▶ Information provided
Segment Open

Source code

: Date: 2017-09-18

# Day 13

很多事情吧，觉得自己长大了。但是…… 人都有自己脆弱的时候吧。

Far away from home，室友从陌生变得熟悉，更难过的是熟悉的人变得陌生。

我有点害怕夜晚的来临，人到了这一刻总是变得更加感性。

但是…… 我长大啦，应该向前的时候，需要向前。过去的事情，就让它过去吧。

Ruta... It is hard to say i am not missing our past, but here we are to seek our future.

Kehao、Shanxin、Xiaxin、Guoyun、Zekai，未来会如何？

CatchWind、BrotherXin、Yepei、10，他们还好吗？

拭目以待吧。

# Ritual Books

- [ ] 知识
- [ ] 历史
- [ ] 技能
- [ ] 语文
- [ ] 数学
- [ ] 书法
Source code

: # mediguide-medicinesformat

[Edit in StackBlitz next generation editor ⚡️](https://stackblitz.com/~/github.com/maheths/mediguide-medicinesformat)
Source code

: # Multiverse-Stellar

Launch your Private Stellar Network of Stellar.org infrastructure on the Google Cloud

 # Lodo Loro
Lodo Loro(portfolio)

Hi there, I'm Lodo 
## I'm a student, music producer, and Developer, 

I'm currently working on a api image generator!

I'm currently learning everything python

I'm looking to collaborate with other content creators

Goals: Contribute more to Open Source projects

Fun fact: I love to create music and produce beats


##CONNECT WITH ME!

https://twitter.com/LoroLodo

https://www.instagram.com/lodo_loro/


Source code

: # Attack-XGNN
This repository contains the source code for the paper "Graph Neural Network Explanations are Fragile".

Segment Closed

▶ Directions
Here the answer is the exact run of lines above, from the line with "I'm currently working" down to the last, and nothing else.

▶ Your solution
I'm currently working on a api image generator!

I'm currently learning everything python

I'm looking to collaborate with other content creators

Goals: Contribute more to Open Source projects

Fun fact: I love to create music and produce beats


##CONNECT WITH ME!

https://twitter.com/LoroLodo

https://www.instagram.com/lodo_loro/


Source code

: # Attack-XGNN
This repository contains the source code for the paper "Graph Neural Network Explanations are Fragile".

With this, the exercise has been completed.